Endangered Ferrets Find Refuge on Southern Colorado ranch

A  black-footed ferret hesitates before bolting into a burrow on a southern Colorado Ranch. Photo by Judith Kohler
A black-footed ferret hesitates before bolting into a burrow on a southern Colorado Ranch. Photo by Judith Kohler
Biologists and ranchers Gary and Georgia Walker walked around their pasture, scouting the prairie dog burrows that dot the land. They were looking for the right spots to release their endangered cargo: black-footed ferrets, one of the rarest mammals in North America.

Not that it mattered. Soon after the slender, weasel-like creatures were coaxed out of the carriers and into holes, up popped their  little heads with the bandit-like masks. As photographers, news reporters and the rest of the crowd milled about, the ferrets  scurried across the ground in search of  a better burrow. They weren’t about to let the hoopla surrounding a major new milestone in recovery of their species ace them out of that sweet spot they were looking for.

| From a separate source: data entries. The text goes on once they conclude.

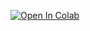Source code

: [![Open In Colab](https://colab.research.google.com/assets/colab-badge.svg)](https://colab.research.google.com/drive/11M-fI9tWmGPYRDEPlHQUDvJeKMhcaWzv#scrollTo=XyiD95QdMBKo)
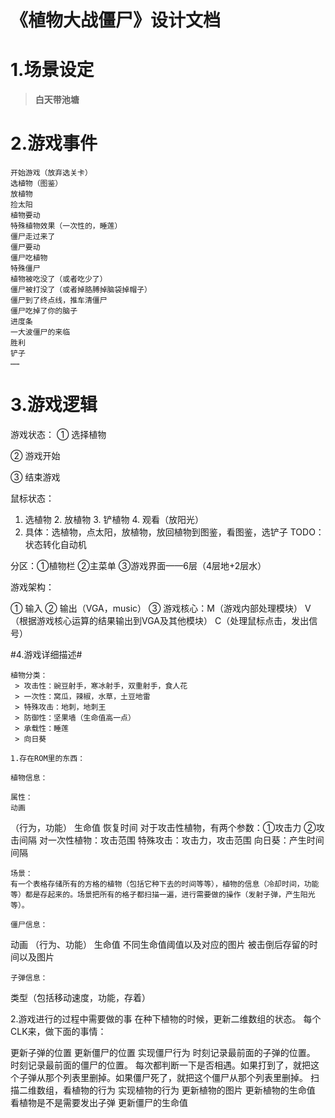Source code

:
# 《植物大战僵尸》设计文档 #

# 1.场景设定 #
>**白天带池塘**

# 2.游戏事件 #
    开始游戏（放弃选关卡）
	选植物（图鉴）
	放植物
	捡太阳
	植物要动
	特殊植物效果（一次性的，睡莲）
	僵尸走过来了
	僵尸要动
	僵尸吃植物
	特殊僵尸
	植物被吃没了（或者吃少了）
	僵尸被打没了（或者掉胳膊掉脑袋掉帽子）
	僵尸到了终点线，推车清僵尸
	僵尸吃掉了你的脑子
	进度条
	一大波僵尸的来临
	胜利
	铲子
	……

# 3.游戏逻辑 #
	
游戏状态：
①	选择植物

②	游戏开始

③	结束游戏

鼠标状态：
1. 选植物 2. 放植物 3. 铲植物 4. 观看（放阳光）
2. 具体：选植物，点太阳，放植物，放回植物到图鉴，看图鉴，选铲子
TODO：状态转化自动机


分区：①植物栏 ②主菜单 ③游戏界面——6层（4层地+2层水）


游戏架构：


①	输入
②	输出（VGA，music）
③	游戏核心：M（游戏内部处理模块） V（根据游戏核心运算的结果输出到VGA及其他模块） C（处理鼠标点击，发出信号）


#4.游戏详细描述#

	植物分类：
	 > 攻击性：豌豆射手，寒冰射手，双重射手，食人花
	 > 一次性：窝瓜，辣椒，水草，土豆地雷
	 > 特殊攻击：地刺，地刺王
	 > 防御性：坚果墙（生命值高一点）
	 > 承载性：睡莲
	 > 向日葵

	1.存在ROM里的东西：

	植物信息：

	属性：
    动画
（行为，功能）
	生命值
	恢复时间
	对于攻击性植物，有两个参数：①攻击力 ②攻击间隔
	对一次性植物：攻击范围
	特殊攻击：攻击力，攻击范围
	向日葵：产生时间间隔

	场景：
	有一个表格存储所有的方格的植物（包括它种下去的时间等等），植物的信息（冷却时间，功能等）都是存起来的。场景把所有的格子都扫描一遍，进行需要做的操作（发射子弹，产生阳光等）。

	僵尸信息：
动画
（行为、功能）
生命值
不同生命值阈值以及对应的图片
被击倒后存留的时间以及图片

	子弹信息：
类型（包括移动速度，功能，存着）

2.游戏进行的过程中需要做的事
在种下植物的时候，更新二维数组的状态。
每个CLK来，做下面的事情：

更新子弹的位置
更新僵尸的位置
实现僵尸行为
时刻记录最前面的子弹的位置。
时刻记录最前面的僵尸的位置。
每次都判断一下是否相遇。如果打到了，就把这个子弹从那个列表里删掉。如果僵尸死了，就把这个僵尸从那个列表里删掉。
扫描二维数组，看植物的行为
实现植物的行为
更新植物的图片
更新植物的生命值
看植物是不是需要发出子弹
更新僵尸的生命值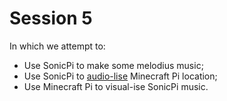 # Session 5
In which we attempt to:
 * Use SonicPi to make some melodius music;
 * Use SonicPi to [audio-lise](sonic_minecraft_tracker.ruby) Minecraft Pi location;
 * Use Minecraft Pi to visual-ise SonicPi music.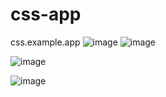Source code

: # css-app
css.example.app
![image](https://github.com/FuatColak/css-app/assets/141162868/5aa6ccaa-f1a5-4080-ba2d-07ffc4a17b2e)
![image](https://github.com/FuatColak/css-app/assets/141162868/10b6c79c-127a-4474-98fd-bd04a3dd62e3)

![image](https://github.com/FuatColak/css-app/assets/141162868/be345bbf-7fb1-4033-97f3-cd2c60fcadb1)

![image](https://github.com/FuatColak/css-app/assets/141162868/c67820a4-b6b2-49c5-9159-458fb9568e04)




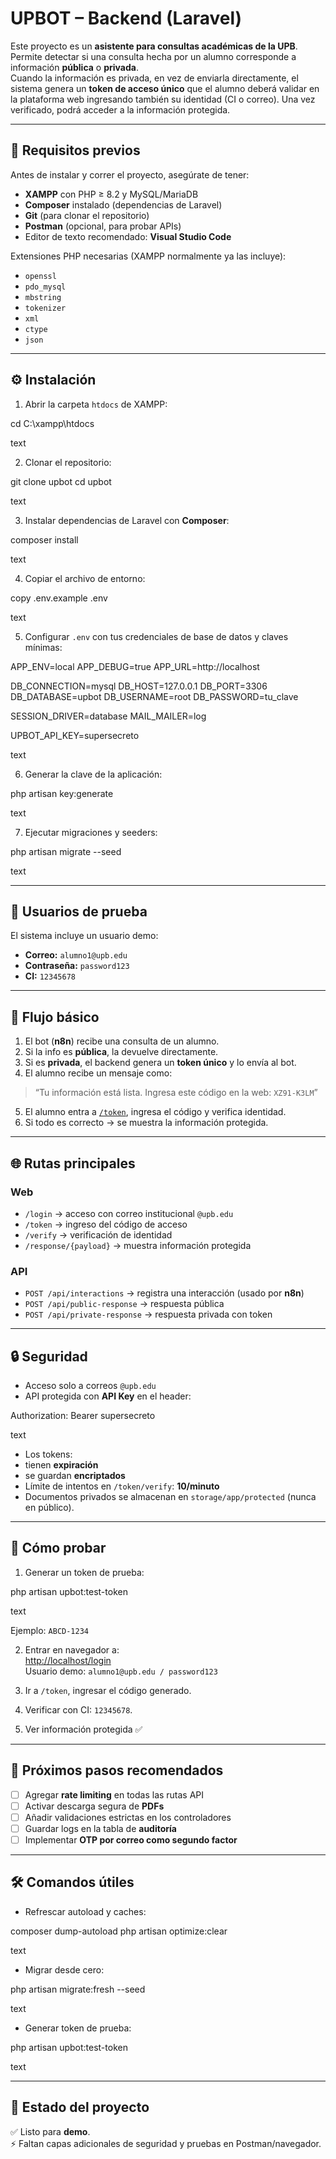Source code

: # UPBOT – Backend (Laravel)

Este proyecto es un **asistente para consultas académicas de la UPB**.  
Permite detectar si una consulta hecha por un alumno corresponde a información **pública** o **privada**.  
Cuando la información es privada, en vez de enviarla directamente, el sistema genera un **token de acceso único** que el alumno deberá validar en la plataforma web ingresando también su identidad (CI o correo). Una vez verificado, podrá acceder a la información protegida.

---

## 🚀 Requisitos previos

Antes de instalar y correr el proyecto, asegúrate de tener:

- **XAMPP** con PHP ≥ 8.2 y MySQL/MariaDB  
- **Composer** instalado (dependencias de Laravel)  
- **Git** (para clonar el repositorio)  
- **Postman** (opcional, para probar APIs)  
- Editor de texto recomendado: **Visual Studio Code**  

Extensiones PHP necesarias (XAMPP normalmente ya las incluye):

- `openssl`  
- `pdo_mysql`  
- `mbstring`  
- `tokenizer`  
- `xml`  
- `ctype`  
- `json`  

---

## ⚙️ Instalación

1. Abrir la carpeta `htdocs` de XAMPP:  

cd C:\xampp\htdocs

text

2. Clonar el repositorio:  

git clone <repo> upbot
cd upbot

text

3. Instalar dependencias de Laravel con **Composer**:  

composer install

text

4. Copiar el archivo de entorno:  

copy .env.example .env

text

5. Configurar `.env` con tus credenciales de base de datos y claves mínimas:  

APP_ENV=local
APP_DEBUG=true
APP_URL=http://localhost

DB_CONNECTION=mysql
DB_HOST=127.0.0.1
DB_PORT=3306
DB_DATABASE=upbot
DB_USERNAME=root
DB_PASSWORD=tu_clave

SESSION_DRIVER=database
MAIL_MAILER=log

UPBOT_API_KEY=supersecreto

text

6. Generar la clave de la aplicación:  

php artisan key:generate

text

7. Ejecutar migraciones y seeders:  

php artisan migrate --seed

text

---

## 👤 Usuarios de prueba

El sistema incluye un usuario demo:

- **Correo:** `alumno1@upb.edu`  
- **Contraseña:** `password123`  
- **CI:** `12345678`  

---

## 🔑 Flujo básico

1. El bot (**n8n**) recibe una consulta de un alumno.  
2. Si la info es **pública**, la devuelve directamente.  
3. Si es **privada**, el backend genera un **token único** y lo envía al bot.  
4. El alumno recibe un mensaje como:  
> “Tu información está lista. Ingresa este código en la web: `XZ91-K3LM`”  
5. El alumno entra a [`/token`](http://localhost/token), ingresa el código y verifica identidad.  
6. Si todo es correcto → se muestra la información protegida.  

---

## 🌐 Rutas principales

### Web
- `/login` → acceso con correo institucional `@upb.edu`  
- `/token` → ingreso del código de acceso  
- `/verify` → verificación de identidad  
- `/response/{payload}` → muestra información protegida  

### API
- `POST /api/interactions` → registra una interacción (usado por **n8n**)  
- `POST /api/public-response` → respuesta pública  
- `POST /api/private-response` → respuesta privada con token  

---

## 🔒 Seguridad

- Acceso solo a correos `@upb.edu`  
- API protegida con **API Key** en el header:  

Authorization: Bearer supersecreto

text

- Los tokens:
- tienen **expiración**  
- se guardan **encriptados**  
- Límite de intentos en `/token/verify`: **10/minuto**  
- Documentos privados se almacenan en `storage/app/protected` (nunca en público).  

---

## 🧪 Cómo probar

1. Generar un token de prueba:  

php artisan upbot:test-token

text

Ejemplo: `ABCD-1234`  

2. Entrar en navegador a:  
[http://localhost/login](http://localhost/login)  
Usuario demo: `alumno1@upb.edu / password123`  

3. Ir a `/token`, ingresar el código generado.  
4. Verificar con CI: `12345678`.  
5. Ver información protegida ✅  

---

## 📌 Próximos pasos recomendados

- [ ] Agregar **rate limiting** en todas las rutas API  
- [ ] Activar descarga segura de **PDFs**  
- [ ] Añadir validaciones estrictas en los controladores  
- [ ] Guardar logs en la tabla de **auditoría**  
- [ ] Implementar **OTP por correo como segundo factor**  

---

## 🛠️ Comandos útiles

- Refrescar autoload y caches:  

composer dump-autoload
php artisan optimize:clear

text

- Migrar desde cero:  

php artisan migrate:fresh --seed

text

- Generar token de prueba:  

php artisan upbot:test-token

text

---

## 📖 Estado del proyecto

✅ Listo para **demo**.  
⚡ Faltan capas adicionales de seguridad y pruebas en Postman/navegador.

A black-footed ferret released in a burrow on a ranch scurries around looking for a different spot. Photo by Judith Kohler
A black-footed ferret released in a burrow on a ranch scurries around looking for a different spot. Photo by Judith Kohler

A New Lease on Life, on Private Property

Starting Oct. 30, 55 ferrets were released on the Walkers’ ranch west of Pueblo in southern Colorado in a first-of-its-kind effort. The U.S. Fish and Wildlife Service’s Safe Harbor program is seen as the next crucial step in building a self-sustaining ferret population in the wild.  The Walkers are the first private landowners to participate under an agreement that will allow them and their neighbors to continue their operations as usual even though an endangered species has taken up residence. They won’t be penalized if a ferret is inadvertently killed.

“If black-footed ferrets are ever going to be recovered, there needs to be a wider geographic distribution of them,” said Tom Dougherty, who first got involved with the recovery program when he was with the Wyoming Wildlife Federation.

Dougherty, who later became the regional executive director of the National Wildlife Federation’s Boulder, Colo., office and senior adviser to NWF’s president, was on hand for the first release of captive-bred ferrets into the wild. He represented NWF on the Black-footed Recovery Implementation Team’s executive committee. Ann Morgan, the current regional executive director, is a committee member.

A Match Made Below Ground

Ava and Gray Moorhead take photos of a sleeping black-footed ferret that the Cheyenne Mountain Zoo in Colorado Springs showed people before release of ferrets on a southern Colorado ranch. The ferret in the box wasn't among those set loose. Photo by Judith Kohler
Ava and Gray Moorhead take photos of a sleeping black-footed ferret that the Cheyenne Mountain Zoo in Colorado Springs showed people before release of ferrets on a southern Colorado ranch. The ferret in the box wasn’t among those set loose. Photo by Judith Kohler
The ferret was thought to be extinct until a ranch dog named Shep came home with a dead one near Meeteetse, Wyo., in 1981. A small colony of ferrets was found living there and biologists started a breeding and restoration program. Cooperation from private landowners is seen as key to boosting the population of hundreds of the animals to the target of 3,000 during the next 10 years.

Gary Walker is happy to help. The release of ferrets on his Colorado ranch was the culmination of years of effort to enlist the animal in his battle  against prairie dogs, the ferret’s main prey. He says unleashing a natural predator beats using poison—which he opposes—or shooting the prairie dogs.

“We have grown our prairie dog population from 3,000 acres in the year 2000 to over 10,000 acres,” Walker says. “Cattle will graze and eat the grass to an inch, an inch and a half off the ground. Prairie dogs will eat to where you can’t even see it.”

The Safe Harbor agreement signed by the Walkers and several agencies gives the ranchers assurance that additional restrictions related to the ferrets won’t be imposed on their operations. The program gained an important endorsement from the Colorado Cattlemen’s Association, which supported a new state law authorizing release of ferrets on the property of willing landowners.

“The Colorado legislation is truly monumental because it gives land managers, private citizens and public agencies an additional tool,” said Tom Warren, former chairman of the NWF Board of Directors and current chairman of the NWF Action Fund Board of Directors.

Warren, a wildlife biologist, has worked with the Walkers through the years on conservation projects. Part of the ranch is adjacent to the Fort Carson Army post, where Warren oversaw environmental and wildlife programs.

“Black-footed ferrets are an iconic keystone species of the prairie ecosystem,” Warren says. “While we humans keep intruding on the prairie, it’s up to us higher members of the food chain to keep the keystone species alive.”